Russell Crowe vs. Rami Malek in a post-war psychological duel? I am listening. The new historical drama 'Nuremberg' is landing with mostly good notices, and the early Rotten Tomatoes score backs that up. It is not exactly light viewing, but the pitch is clear: watch two heavyweights play mind games in the shadow of the Nuremberg trials.

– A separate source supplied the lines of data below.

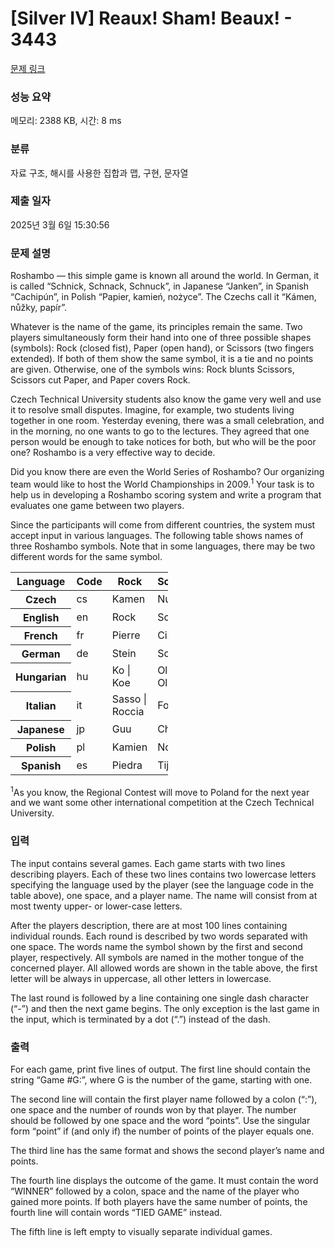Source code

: # [Silver IV] Reaux! Sham! Beaux! - 3443 

[문제 링크](https://www.acmicpc.net/problem/3443) 

### 성능 요약

메모리: 2388 KB, 시간: 8 ms

### 분류

자료 구조, 해시를 사용한 집합과 맵, 구현, 문자열

### 제출 일자

2025년 3월 6일 15:30:56

### 문제 설명

<p>Roshambo — this simple game is known all around the world. In German, it is called “Schnick, Schnack, Schnuck”, in Japanese “Janken”, in Spanish “Cachipún”, in Polish “Papier, kamień, nożyce”. The Czechs call it “Kámen, nůžky, papír”.</p>

<p>Whatever is the name of the game, its principles remain the same. Two players simultaneously form their hand into one of three possible shapes (symbols): Rock (closed fist), Paper (open hand), or Scissors (two fingers extended). If both of them show the same symbol, it is a tie and no points are given. Otherwise, one of the symbols wins: Rock blunts Scissors, Scissors cut Paper, and Paper covers Rock.</p>

<p>Czech Technical University students also know the game very well and use it to resolve small disputes. Imagine, for example, two students living together in one room. Yesterday evening, there was a small celebration, and in the morning, no one wants to go to the lectures. They agreed that one person would be enough to take notices for both, but who will be the poor one? Roshambo is a very effective way to decide.</p>

<p>Did you know there are even the World Series of Roshambo? Our organizing team would like to host the World Championships in 2009.<sup>1</sup> Your task is to help us in developing a Roshambo scoring system and write a program that evaluates one game between two players.</p>

<p>Since the participants will come from different countries, the system must accept input in various languages. The following table shows names of three Roshambo symbols. Note that in some languages, there may be two different words for the same symbol.</p>

<table class="table table-bordered" style="width:50%">
	<thead>
		<tr>
			<th>Language</th>
			<th>Code</th>
			<th>Rock</th>
			<th>Scissors</th>
			<th>Paper</th>
		</tr>
	</thead>
	<tbody>
		<tr>
			<th>Czech</th>
			<td>cs</td>
			<td>Kamen</td>
			<td>Nuzky</td>
			<td>Papir</td>
		</tr>
		<tr>
			<th>English</th>
			<td>en</td>
			<td>Rock</td>
			<td>Scissors</td>
			<td>Paper</td>
		</tr>
		<tr>
			<th>French</th>
			<td>fr</td>
			<td>Pierre</td>
			<td>Ciseaux</td>
			<td>Feuille</td>
		</tr>
		<tr>
			<th>German</th>
			<td>de</td>
			<td>Stein</td>
			<td>Schere</td>
			<td>Papier</td>
		</tr>
		<tr>
			<th>Hungarian</th>
			<td>hu</td>
			<td>Ko | Koe</td>
			<td>Ollo | Olloo</td>
			<td>Papir</td>
		</tr>
		<tr>
			<th>Italian</th>
			<td>it</td>
			<td>Sasso | Roccia</td>
			<td>Forbice</td>
			<td>Carta | Rete</td>
		</tr>
		<tr>
			<th>Japanese</th>
			<td>jp</td>
			<td>Guu</td>
			<td>Choki</td>
			<td>Paa</td>
		</tr>
		<tr>
			<th>Polish</th>
			<td>pl</td>
			<td>Kamien</td>
			<td>Nozyce</td>
			<td>Papier</td>
		</tr>
		<tr>
			<th>Spanish</th>
			<td>es</td>
			<td>Piedra</td>
			<td>Tijera</td>
			<td>Papel</td>
		</tr>
	</tbody>
</table>

<p><sup>1</sup>As you know, the Regional Contest will move to Poland for the next year and we want some other international competition at the Czech Technical University.</p>

### 입력 

 <p>The input contains several games. Each game starts with two lines describing players. Each of these two lines contains two lowercase letters specifying the language used by the player (see the language code in the table above), one space, and a player name. The name will consist from at most twenty upper- or lower-case letters.</p>

<p>After the players description, there are at most 100 lines containing individual rounds. Each round is described by two words separated with one space. The words name the symbol shown by the first and second player, respectively. All symbols are named in the mother tongue of the concerned player. All allowed words are shown in the table above, the first letter will be always in uppercase, all other letters in lowercase.</p>

<p>The last round is followed by a line containing one single dash character (“-”) and then the next game begins. The only exception is the last game in the input, which is terminated by a dot (“.”) instead of the dash.</p>

### 출력 

 <p>For each game, print five lines of output. The first line should contain the string “Game #G:”, where G is the number of the game, starting with one.</p>

<p>The second line will contain the first player name followed by a colon (“:”), one space and the number of rounds won by that player. The number should be followed by one space and the word “points”. Use the singular form “point” if (and only if) the number of points of the player equals one.</p>

<p>The third line has the same format and shows the second player’s name and points.</p>

<p>The fourth line displays the outcome of the game. It must contain the word “WINNER” followed by a colon, space and the name of the player who gained more points. If both players have the same number of points, the fourth line will contain words “TIED GAME” instead.</p>

<p>The fifth line is left empty to visually separate individual games.</p>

What the movie actually is
'Nuremberg' is written and directed by James Vanderbilt and adapted from Jack El-Hai's 2013 book 'The Nazi and the Psychiatrist.' The focus is tight: Rami Malek plays Army psychiatrist Douglas Kelley, who is tasked with evaluating Nazi leader Hermann Goring, played by Russell Crowe, in post-war Germany. While the film centers on those conversations, it also brings in Michael Shannon as Robert H. Jackson, the steadfast lead prosecutor who anchored the actual trials.
Early reactions: mostly strong, with one notable holdout
Critics are largely into it, especially Crowe's performance, though a few have issues with how hard the film hits and when. Highlights:
- USA Today's Brian Truitt says the movie leans more engaging than austere and knows when to drop the hammer emotionally, calling it a battle of wits between Malek's psychiatrist and Crowe as one of history's worst men.

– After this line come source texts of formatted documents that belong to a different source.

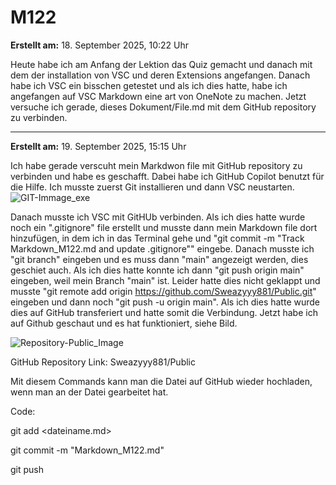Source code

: # M122

**Erstellt am:** 18. September 2025, 10:22 Uhr

Heute habe ich am Anfang der Lektion das Quiz gemacht und danach mit dem der installation von VSC und deren Extensions angefangen. Danach habe ich VSC ein bisschen getestet und als ich dies hatte, habe ich angefangen auf VSC Markdown eine art von OneNote zu machen.
Jetzt versuche ich gerade, dieses Dokument/File.md mit dem GitHub repository zu verbinden.

---

**Erstellt am:** 19. September 2025, 15:15 Uhr

Ich habe gerade verscuht mein Markdwon file mit GitHub repository zu verbinden und habe es geschafft. Dabei habe ich GitHub Copilot benutzt für die Hilfe.
Ich musste zuerst Git installieren und dann VSC neustarten.![GIT-Immage_exe](image.png)

Danach musste ich VSC mit GitHUb verbinden. Als ich dies hatte wurde noch ein ".gitignore" file erstellt und musste dann mein Markdown file dort hinzufügen, in dem ich in das Terminal gehe und "git commit -m "Track Markdown_M122.md and update .gitignore"" eingebe.  Danach musste ich "git branch" eingeben und es muss dann "main" angezeigt werden, dies geschiet auch. Als ich dies hatte konnte ich dann "git push origin main" eingeben, weil mein Branch "main" ist. Leider hatte dies nicht geklappt und musste "git remote add origin https://github.com/Sweazyyy881/Public.git" eingeben und dann noch "git push -u origin main". Als ich dies hatte wurde dies auf GitHub transferiert und hatte somit die Verbindung. Jetzt habe ich auf Github geschaut und es hat funktioniert, siehe Bild.

![Repository-Public_Image](image-1.png)

GitHub Repository Link: Sweazyyy881/Public

Mit diesem Commands kann man die Datei auf GitHub wieder hochladen, wenn man an der Datei gearbeitet hat.

Code:

git add <dateiname.md>

git commit -m "Markdown_M122.md"

git push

- Matthew Creith at TheWrap thinks the film benefits from Crowe going big in a way that recalls his early career, describing the turn as genuinely frightening.
- THR's Michael Rechtshaffen is very positive, praising both leads and singling out Michael Shannon as equally effective as the unwavering lead prosecutor Robert H. Jackson.
- Collider's Ross Bonaime also applauds Crowe's terrifyingly sharp work, but adds a caveat: the ending lands, yet the two hours before it rarely match that impact.
- On the other side, Variety's Owen Gleiberman is not sold, arguing the movie does not really dig into the nature of evil through Goring's connection to his crimes.
"It leans entertaining... and gets deadly serious exactly when it needs to."
Where the score sits
As of now, 'Nuremberg' sits at 73% on Rotten Tomatoes from 55 reviews. That will move as more critics weigh in, and the audience score will shift the overall picture once the movie opens wider.
When you can see it
The film premiered at TIFF on September 7, 2025, and it hits US theaters this Friday.
Short version: if you want a tense two-hander with Crowe in full command, critics say this is worth the trip. If you want a deep dive into Goring's evil with a new angle, at least one major voice thinks it comes up short.